EXERCISE »
No pictures, nothing altered: return the data below.

Top of DATA SUPPLIED

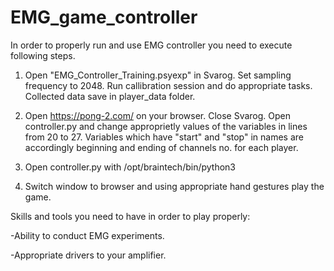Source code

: # EMG_game_controller

In order to properly run and use EMG controller you need to execute following steps.

1. Open "EMG_Controller_Training.psyexp" in Svarog. Set sampling frequency to 2048. Run callibration session and do appropriate tasks. Collected data save in player_data folder.

2. Open https://pong-2.com/ on your browser. Close Svarog. Open controller.py and change approprietly values of the variables in lines from 20 to 27. Variables which have "start" and "stop" in names are accordingly beginning and ending of channels no. for each player.

3. Open controller.py with /opt/braintech/bin/python3 

4. Switch window to browser and using appropriate hand gestures play the game.

Skills and tools you need to have in order to play properly:

-Ability to conduct EMG experiments.

-Appropriate drivers to your amplifier.

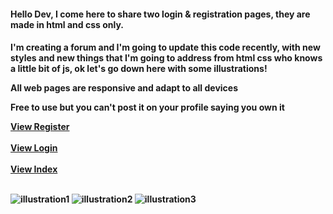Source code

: <h4> Hello Dev, I come here to share two login & registration pages, they are made in html and css only.<h4>
  <p>I'm creating a forum and I'm going to update this code recently, with new styles and new things that I'm going to address from html css who knows a little bit of js, ok let's go down here with some illustrations!</p>
  <p>All web pages are responsive and adapt to all devices</p>
  <p>Free to use but you can't post it on your profile saying you own it</p>
     <a href="https://forcedeveloper.augustoweb.repl.co/registro.html" target="_blank">View Register</a> <br>
  <br>
  <a href="https://forcedeveloper.augustoweb.repl.co/login.html" target="_blank">View Login</a>
  <br><br>
  <a href="https://forcedeveloper.augustoweb.repl.co/index.html" target="_blank">View Index</a><br><br>
 
![illustration1](https://user-images.githubusercontent.com/99710453/154686772-b6d8e923-dcaa-48ca-bd20-6d564f30bc90.PNG)
![illustration2](https://user-images.githubusercontent.com/99710453/154686778-4e311845-834e-447e-a19e-a77ce511b834.PNG)
![illustration3](https://user-images.githubusercontent.com/99710453/154688134-3448d60e-0940-4c4b-9cc9-47772e553bda.PNG)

Bottom of DATA SUPPLIED

OUTPUT BELOW »
Source code

: # EMG_game_controller

In order to properly run and use EMG controller you need to execute following steps.

1. Open "EMG_Controller_Training.psyexp" in Svarog. Set sampling frequency to 2048. Run callibration session and do appropriate tasks. Collected data save in player_data folder.

2. Open https://pong-2.com/ on your browser. Close Svarog. Open controller.py and change approprietly values of the variables in lines from 20 to 27. Variables which have "start" and "stop" in names are accordingly beginning and ending of channels no. for each player.

3. Open controller.py with /opt/braintech/bin/python3 

4. Switch window to browser and using appropriate hand gestures play the game.

Skills and tools you need to have in order to play properly:

-Ability to conduct EMG experiments.

-Appropriate drivers to your amplifier.

Source code

: <h4> Hello Dev, I come here to share two login & registration pages, they are made in html and css only.<h4>
  <p>I'm creating a forum and I'm going to update this code recently, with new styles and new things that I'm going to address from html css who knows a little bit of js, ok let's go down here with some illustrations!</p>
  <p>All web pages are responsive and adapt to all devices</p>
  <p>Free to use but you can't post it on your profile saying you own it</p>
     <a href="https://forcedeveloper.augustoweb.repl.co/registro.html" target="_blank">View Register</a> <br>
  <br>
  <a href="https://forcedeveloper.augustoweb.repl.co/login.html" target="_blank">View Login</a>
  <br><br>
  <a href="https://forcedeveloper.augustoweb.repl.co/index.html" target="_blank">View Index</a><br><br>
 
![illustration1](https://user-images.githubusercontent.com/99710453/154686772-b6d8e923-dcaa-48ca-bd20-6d564f30bc90.PNG)
![illustration2](https://user-images.githubusercontent.com/99710453/154686778-4e311845-834e-447e-a19e-a77ce511b834.PNG)
![illustration3](https://user-images.githubusercontent.com/99710453/154688134-3448d60e-0940-4c4b-9cc9-47772e553bda.PNG)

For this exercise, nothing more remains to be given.